SRA warns solicitors over ‘deepfake’ clients and vendor fraud

Deepfakes: Solicitors warned of ID risk

The Solicitors Regulation Authority (SRA) has warned lawyers who rely on video calls to identify clients of the risks posed by ‘deepfake’ technology.

The regulator said it had also seen “increasing numbers” of law firms facilitating vendor frauds.

In an updated sectoral risk assessment for anti-money laundering (AML) and terrorist financing, the SRA said that not meeting clients face-to-face “may make sense in the context of a given transaction”, but where they appeared “unnecessarily reluctant or evasive about meeting in person”, this could be a cause for concern.

“You should also be aware of the risk posed by AI tools – known as ‘deepfakes’ – which can impersonate a real person’s appearance convincingly. This increases the risk of relying on video calls to identify and verify your client.
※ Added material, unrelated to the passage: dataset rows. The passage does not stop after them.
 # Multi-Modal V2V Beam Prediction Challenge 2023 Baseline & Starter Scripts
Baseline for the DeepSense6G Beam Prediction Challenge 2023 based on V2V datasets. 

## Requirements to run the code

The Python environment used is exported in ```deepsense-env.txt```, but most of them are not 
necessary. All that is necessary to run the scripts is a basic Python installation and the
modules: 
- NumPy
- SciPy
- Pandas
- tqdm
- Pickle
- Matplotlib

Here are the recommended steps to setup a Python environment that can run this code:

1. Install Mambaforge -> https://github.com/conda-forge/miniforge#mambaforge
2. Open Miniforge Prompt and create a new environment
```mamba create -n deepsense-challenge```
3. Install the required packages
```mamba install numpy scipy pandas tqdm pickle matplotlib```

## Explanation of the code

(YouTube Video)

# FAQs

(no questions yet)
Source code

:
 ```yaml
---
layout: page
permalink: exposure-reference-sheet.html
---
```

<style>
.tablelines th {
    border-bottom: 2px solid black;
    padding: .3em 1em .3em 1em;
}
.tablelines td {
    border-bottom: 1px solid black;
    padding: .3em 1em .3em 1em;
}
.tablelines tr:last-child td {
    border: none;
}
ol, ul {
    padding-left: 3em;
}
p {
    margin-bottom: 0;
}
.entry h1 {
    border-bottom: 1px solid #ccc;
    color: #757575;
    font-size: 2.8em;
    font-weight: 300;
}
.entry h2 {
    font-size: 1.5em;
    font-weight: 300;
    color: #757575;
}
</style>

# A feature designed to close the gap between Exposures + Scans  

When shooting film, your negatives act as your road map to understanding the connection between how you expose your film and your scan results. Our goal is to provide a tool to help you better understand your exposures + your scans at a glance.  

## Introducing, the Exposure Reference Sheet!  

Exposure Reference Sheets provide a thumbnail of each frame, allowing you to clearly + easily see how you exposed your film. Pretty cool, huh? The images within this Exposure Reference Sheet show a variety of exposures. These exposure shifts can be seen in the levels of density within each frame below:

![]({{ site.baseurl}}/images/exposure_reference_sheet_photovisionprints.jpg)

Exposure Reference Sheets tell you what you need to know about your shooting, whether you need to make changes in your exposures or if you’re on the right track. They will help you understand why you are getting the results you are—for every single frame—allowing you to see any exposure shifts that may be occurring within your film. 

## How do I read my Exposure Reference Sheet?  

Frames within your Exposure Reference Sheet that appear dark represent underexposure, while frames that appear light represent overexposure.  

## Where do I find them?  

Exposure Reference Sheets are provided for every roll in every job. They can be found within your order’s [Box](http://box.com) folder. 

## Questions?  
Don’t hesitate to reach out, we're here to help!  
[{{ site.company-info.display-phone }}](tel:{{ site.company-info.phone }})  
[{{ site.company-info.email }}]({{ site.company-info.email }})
“If you only meet clients remotely, you should understand whether your electronic due diligence protects you against this, or to explore software solutions to assist in detecting deepfakes.”

Vendor fraud was another addition to the assessment. Properties, usually residential, were being targeted by fraudsters and sold “without the consent or knowledge of the genuine owners, with fraudsters often impersonating the owners”.

Fraudsters found the conveyancing process attractive in providing both the method of committing the fraud and the means of laundering money, as the purchase money goes through two client accounts.

Law firms were advised to watch out for warning signs such as properties being sold over or under the market value, reluctance to provide documentation, pressure to complete transactions very quickly or “instructions for minimal work be done”.

The SRA said solicitors should investigate further where clients insisted on depositing sums of money in portions or tranches, or asked their lawyer to transfer sums to them or third parties in a similar way.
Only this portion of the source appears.